» **Task item**
Search the data below for the word "discountAmount" and report how many lines contain it, with no added words.

» **Material provided**

--------------------------------

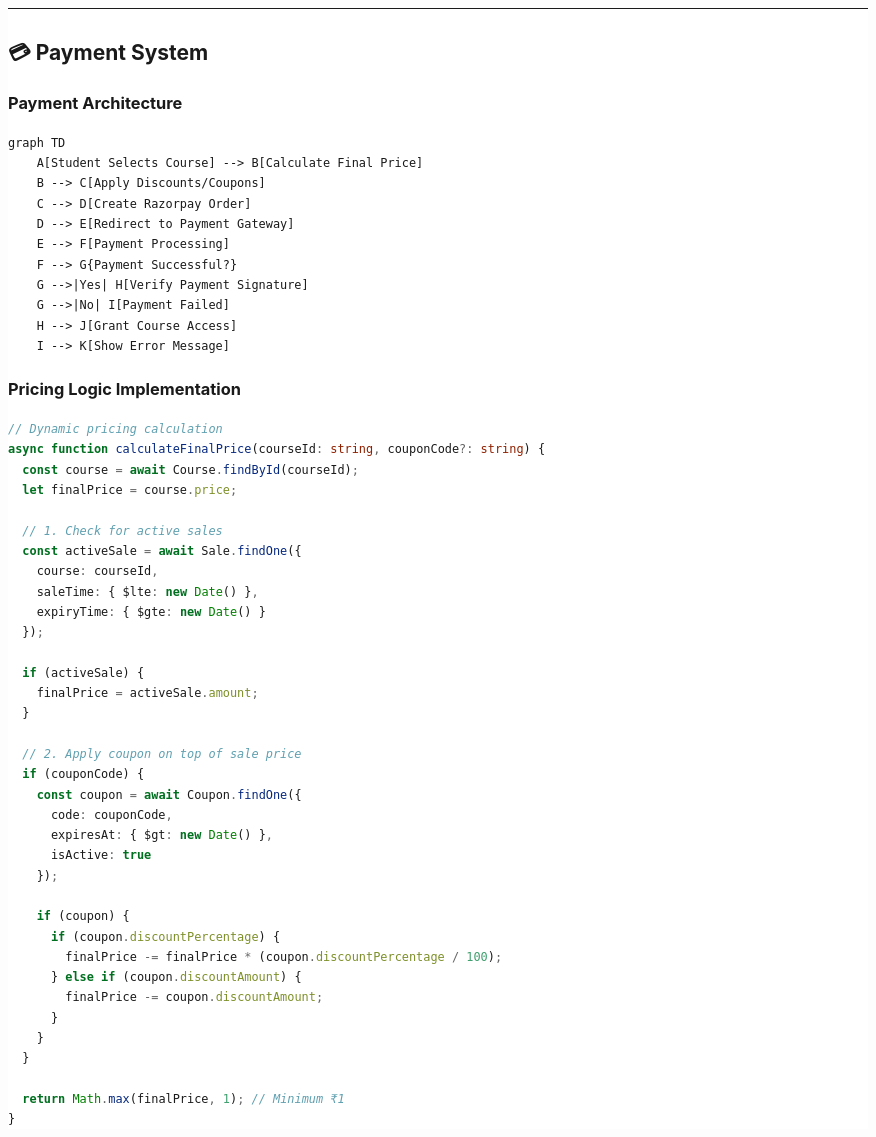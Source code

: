 
---

## 💳 Payment System

### Payment Architecture
```mermaid
graph TD
    A[Student Selects Course] --> B[Calculate Final Price]
    B --> C[Apply Discounts/Coupons]
    C --> D[Create Razorpay Order]
    D --> E[Redirect to Payment Gateway]
    E --> F[Payment Processing]
    F --> G{Payment Successful?}
    G -->|Yes| H[Verify Payment Signature]
    G -->|No| I[Payment Failed]
    H --> J[Grant Course Access]
    I --> K[Show Error Message]
```

### Pricing Logic Implementation
```typescript
// Dynamic pricing calculation
async function calculateFinalPrice(courseId: string, couponCode?: string) {
  const course = await Course.findById(courseId);
  let finalPrice = course.price;
  
  // 1. Check for active sales
  const activeSale = await Sale.findOne({
    course: courseId,
    saleTime: { $lte: new Date() },
    expiryTime: { $gte: new Date() }
  });
  
  if (activeSale) {
    finalPrice = activeSale.amount;
  }
  
  // 2. Apply coupon on top of sale price
  if (couponCode) {
    const coupon = await Coupon.findOne({
      code: couponCode,
      expiresAt: { $gt: new Date() },
      isActive: true
    });
    
    if (coupon) {
      if (coupon.discountPercentage) {
        finalPrice -= finalPrice * (coupon.discountPercentage / 100);
      } else if (coupon.discountAmount) {
        finalPrice -= coupon.discountAmount;
      }
    }
  }
  
  return Math.max(finalPrice, 1); // Minimum ₹1
}
```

--------------------------------

» **Solution for this exercise**
2